The interplay between the Rogue R1 Spots and Intimidators in his rig helped Farquhar and other LDs at the festival achieve this kind of dynamic look. “There were 12 Rogues, six Intimidator Wash Zoom 350 IRC and six Intimidator Wave 360 IRC fixtures in our festival package,” he said. “Each of them worked in conjunction with the others to create a complete look. The R1s are incredibly bright for how small they are, and because they’re LED they have super smooth dimming. They also have two overlapping gobo wheels, which can be used to create some really cool effects especially on the backdrop. The Waves stood out big time to me partly because I’ve never used them before. It’s always fun to have new technology at your fingertips. As far as the 350s went, I really liked being able to break up the diodes for cool effects.”

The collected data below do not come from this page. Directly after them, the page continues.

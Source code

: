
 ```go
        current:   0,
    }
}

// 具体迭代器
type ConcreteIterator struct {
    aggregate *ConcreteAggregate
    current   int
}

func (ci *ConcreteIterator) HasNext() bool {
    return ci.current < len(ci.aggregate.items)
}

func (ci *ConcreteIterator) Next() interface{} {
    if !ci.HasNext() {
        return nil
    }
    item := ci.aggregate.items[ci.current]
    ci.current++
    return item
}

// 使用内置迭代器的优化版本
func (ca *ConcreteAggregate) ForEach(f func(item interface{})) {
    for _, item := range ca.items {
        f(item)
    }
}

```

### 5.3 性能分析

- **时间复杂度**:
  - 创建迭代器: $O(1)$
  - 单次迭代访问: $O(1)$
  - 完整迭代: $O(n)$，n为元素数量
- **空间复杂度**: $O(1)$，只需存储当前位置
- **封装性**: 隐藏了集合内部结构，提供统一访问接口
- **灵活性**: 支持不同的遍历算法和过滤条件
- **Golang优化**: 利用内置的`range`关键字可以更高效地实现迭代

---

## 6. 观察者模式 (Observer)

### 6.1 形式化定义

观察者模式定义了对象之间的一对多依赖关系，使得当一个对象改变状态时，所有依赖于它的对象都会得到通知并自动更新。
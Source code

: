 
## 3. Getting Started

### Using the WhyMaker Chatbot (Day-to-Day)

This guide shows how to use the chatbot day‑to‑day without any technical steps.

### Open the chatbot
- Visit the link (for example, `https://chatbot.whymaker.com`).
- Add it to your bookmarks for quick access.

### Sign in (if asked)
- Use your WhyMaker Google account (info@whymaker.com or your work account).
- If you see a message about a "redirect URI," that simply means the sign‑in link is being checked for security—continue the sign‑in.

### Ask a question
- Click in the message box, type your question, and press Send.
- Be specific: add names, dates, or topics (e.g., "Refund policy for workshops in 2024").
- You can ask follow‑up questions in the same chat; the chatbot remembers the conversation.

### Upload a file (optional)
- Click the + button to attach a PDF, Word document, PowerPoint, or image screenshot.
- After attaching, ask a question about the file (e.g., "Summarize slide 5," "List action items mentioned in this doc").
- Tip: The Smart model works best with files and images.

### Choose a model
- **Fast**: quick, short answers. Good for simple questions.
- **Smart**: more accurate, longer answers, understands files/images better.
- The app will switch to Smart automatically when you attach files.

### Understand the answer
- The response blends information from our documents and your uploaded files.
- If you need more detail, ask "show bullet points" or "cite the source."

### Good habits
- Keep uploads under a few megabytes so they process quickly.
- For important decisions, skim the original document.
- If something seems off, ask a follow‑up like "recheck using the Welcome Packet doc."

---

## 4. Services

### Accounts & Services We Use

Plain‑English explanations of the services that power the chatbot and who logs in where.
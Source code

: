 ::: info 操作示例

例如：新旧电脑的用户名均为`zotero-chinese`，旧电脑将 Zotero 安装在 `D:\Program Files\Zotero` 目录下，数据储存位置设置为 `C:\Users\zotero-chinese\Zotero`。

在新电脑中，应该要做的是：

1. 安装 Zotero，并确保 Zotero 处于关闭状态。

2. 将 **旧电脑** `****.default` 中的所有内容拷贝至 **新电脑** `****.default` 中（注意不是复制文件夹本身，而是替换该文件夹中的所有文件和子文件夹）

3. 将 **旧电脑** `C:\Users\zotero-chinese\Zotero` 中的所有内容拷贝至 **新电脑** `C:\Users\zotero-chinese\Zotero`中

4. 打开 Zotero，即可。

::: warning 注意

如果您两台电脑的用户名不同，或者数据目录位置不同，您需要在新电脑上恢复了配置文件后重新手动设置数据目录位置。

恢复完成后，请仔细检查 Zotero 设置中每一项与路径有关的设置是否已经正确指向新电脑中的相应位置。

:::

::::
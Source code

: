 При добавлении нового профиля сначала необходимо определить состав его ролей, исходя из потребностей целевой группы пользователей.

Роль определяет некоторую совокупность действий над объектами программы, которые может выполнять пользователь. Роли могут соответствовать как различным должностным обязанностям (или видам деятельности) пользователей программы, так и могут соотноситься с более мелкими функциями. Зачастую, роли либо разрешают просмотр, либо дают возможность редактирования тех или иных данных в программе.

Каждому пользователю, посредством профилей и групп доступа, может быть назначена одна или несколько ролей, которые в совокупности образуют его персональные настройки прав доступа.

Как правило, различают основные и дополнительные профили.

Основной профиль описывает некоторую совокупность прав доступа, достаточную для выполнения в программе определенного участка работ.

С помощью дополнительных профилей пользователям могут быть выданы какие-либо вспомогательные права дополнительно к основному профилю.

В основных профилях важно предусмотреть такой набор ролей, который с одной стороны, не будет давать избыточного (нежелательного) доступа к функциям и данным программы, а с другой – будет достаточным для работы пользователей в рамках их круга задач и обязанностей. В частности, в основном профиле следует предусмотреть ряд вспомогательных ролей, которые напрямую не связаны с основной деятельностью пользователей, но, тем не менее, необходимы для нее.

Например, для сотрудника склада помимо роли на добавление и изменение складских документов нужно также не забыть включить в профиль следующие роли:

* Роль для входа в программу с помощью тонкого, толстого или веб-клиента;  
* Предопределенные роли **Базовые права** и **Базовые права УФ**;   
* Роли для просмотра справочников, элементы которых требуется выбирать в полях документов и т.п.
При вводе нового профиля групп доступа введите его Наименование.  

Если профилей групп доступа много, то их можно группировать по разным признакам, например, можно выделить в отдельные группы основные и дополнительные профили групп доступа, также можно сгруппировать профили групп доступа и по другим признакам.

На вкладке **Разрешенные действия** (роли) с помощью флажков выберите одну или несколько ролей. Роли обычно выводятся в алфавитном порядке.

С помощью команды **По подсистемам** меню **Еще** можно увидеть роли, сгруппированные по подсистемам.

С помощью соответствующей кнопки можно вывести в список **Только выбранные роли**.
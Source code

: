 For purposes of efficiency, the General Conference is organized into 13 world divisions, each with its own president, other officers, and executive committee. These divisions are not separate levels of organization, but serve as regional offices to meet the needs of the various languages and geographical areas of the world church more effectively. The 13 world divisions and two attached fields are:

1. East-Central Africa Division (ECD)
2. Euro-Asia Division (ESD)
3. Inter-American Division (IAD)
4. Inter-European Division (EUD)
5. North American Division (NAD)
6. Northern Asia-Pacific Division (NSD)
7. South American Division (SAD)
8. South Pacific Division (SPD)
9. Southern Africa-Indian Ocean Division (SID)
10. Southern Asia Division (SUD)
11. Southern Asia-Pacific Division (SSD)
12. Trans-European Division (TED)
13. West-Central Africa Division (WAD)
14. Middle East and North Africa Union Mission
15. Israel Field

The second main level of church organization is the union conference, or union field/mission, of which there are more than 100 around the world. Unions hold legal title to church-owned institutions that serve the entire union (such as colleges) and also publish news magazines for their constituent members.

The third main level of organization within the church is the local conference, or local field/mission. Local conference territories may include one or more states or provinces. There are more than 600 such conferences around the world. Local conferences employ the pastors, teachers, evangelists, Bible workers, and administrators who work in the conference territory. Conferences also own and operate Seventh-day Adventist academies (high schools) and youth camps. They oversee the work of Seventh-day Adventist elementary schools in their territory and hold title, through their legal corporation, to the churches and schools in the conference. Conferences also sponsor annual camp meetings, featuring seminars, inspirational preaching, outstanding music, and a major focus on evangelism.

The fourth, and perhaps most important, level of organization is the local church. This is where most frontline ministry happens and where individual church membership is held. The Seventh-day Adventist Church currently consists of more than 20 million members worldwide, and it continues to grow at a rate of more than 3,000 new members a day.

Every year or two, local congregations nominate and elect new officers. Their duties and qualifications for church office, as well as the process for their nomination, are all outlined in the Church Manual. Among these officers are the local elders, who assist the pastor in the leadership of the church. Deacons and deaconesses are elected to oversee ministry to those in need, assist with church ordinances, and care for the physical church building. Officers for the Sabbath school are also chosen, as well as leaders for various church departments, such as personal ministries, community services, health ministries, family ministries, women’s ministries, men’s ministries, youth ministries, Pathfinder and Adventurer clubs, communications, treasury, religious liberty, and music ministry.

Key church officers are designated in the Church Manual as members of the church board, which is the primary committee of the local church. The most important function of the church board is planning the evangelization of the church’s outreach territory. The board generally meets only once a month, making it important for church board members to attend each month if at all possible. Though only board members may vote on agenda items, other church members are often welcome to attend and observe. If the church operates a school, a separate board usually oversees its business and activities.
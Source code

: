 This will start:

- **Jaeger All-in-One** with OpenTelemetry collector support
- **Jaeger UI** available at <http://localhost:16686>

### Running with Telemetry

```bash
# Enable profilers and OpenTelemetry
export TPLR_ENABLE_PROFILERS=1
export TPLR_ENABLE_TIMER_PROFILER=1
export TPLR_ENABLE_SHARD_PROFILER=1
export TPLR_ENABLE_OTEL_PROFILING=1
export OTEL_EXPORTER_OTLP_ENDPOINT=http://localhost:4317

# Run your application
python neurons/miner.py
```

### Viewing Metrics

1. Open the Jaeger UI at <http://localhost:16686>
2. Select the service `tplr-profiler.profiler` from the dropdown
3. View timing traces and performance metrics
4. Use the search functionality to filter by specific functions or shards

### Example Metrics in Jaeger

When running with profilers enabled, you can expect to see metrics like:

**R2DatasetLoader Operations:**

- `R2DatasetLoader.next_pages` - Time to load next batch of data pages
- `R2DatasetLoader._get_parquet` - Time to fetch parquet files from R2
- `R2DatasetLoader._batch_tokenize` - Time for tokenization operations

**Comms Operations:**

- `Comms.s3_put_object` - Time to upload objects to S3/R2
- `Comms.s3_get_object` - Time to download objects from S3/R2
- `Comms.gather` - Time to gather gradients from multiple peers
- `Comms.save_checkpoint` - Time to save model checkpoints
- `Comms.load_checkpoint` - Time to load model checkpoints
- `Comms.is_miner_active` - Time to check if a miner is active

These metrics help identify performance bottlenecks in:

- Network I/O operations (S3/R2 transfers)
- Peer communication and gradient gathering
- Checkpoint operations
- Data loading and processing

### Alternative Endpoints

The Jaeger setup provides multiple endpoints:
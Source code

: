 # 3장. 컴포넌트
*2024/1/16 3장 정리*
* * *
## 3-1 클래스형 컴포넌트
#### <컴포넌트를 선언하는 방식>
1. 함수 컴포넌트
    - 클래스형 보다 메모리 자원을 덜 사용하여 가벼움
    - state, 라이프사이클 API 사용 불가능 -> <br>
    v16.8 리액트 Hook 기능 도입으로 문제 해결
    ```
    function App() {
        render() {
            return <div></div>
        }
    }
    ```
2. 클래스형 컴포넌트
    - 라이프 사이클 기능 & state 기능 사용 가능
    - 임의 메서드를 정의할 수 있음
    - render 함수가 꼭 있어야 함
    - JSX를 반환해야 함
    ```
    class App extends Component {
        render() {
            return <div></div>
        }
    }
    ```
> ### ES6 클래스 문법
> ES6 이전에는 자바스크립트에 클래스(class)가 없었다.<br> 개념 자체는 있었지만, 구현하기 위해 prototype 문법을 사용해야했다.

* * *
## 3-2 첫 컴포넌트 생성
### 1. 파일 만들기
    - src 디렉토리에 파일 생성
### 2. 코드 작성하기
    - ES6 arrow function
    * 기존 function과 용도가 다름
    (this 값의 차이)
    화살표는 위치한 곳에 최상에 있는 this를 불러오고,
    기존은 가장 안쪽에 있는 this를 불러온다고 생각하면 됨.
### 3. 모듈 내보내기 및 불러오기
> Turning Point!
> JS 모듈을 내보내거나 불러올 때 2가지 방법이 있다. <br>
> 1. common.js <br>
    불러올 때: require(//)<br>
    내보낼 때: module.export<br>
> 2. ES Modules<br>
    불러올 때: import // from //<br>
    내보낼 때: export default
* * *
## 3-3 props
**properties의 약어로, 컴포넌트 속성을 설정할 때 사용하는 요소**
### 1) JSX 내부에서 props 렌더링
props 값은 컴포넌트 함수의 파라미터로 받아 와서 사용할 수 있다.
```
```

Lighting in Farquhar’s festival rig was positioned on upstage and downstage truss as well as on six vertical floor towers. The six Intimidator Wash Zoom 350 IRC units were flown on downstage truss and used primarily for band lighting as well as chase sequences, silhouette looks, backdrop washing and – on occasion – audience blinders.
On the 16’ high upstage truss, Farquhar flew six of his Rogues and the six Wave 360 fixtures. “The R1s were almost spaced evenly with the Waves filling the gaps,” he said. “I was hoping to create nice beam effects with the Waves, and also use them as band accents when the spots were in motion. The combo of these 12 lights really helped anchor the top of the upstage, and provided great options on the backdrop as well as on the 360-degree canvas that the Rocky Mountains provided.”
The six remaining Rogue R1 Spots in the rig were positioned on towers spread evenly across the upstage deck with two Amhaze II water-based haze machines. “These fixtures worked as a great backlight to the band,” said Farquhar. “They also created some very lively looks when they overlapped with the R1s that were flown overhead. This was especially true when they worked with the haze.”
Given the eclectic mix of artists at the festival, flexibility was of paramount importance to Farquhar when designing his rig. “We had only 24 fixtures in our rig, but since the Waves had four heads each, it was as if we had more,” he said. “The Waves added some nice character to all of the looks, and could really take you to a different mental space when the bands would drop into the minor chords.”
All in all, noted Farquhar, the rig opened a wide range of creative options for him as well as all the visiting band LDs. In so doing, it helped make this lighting designer’s dream festival site that much sweeter.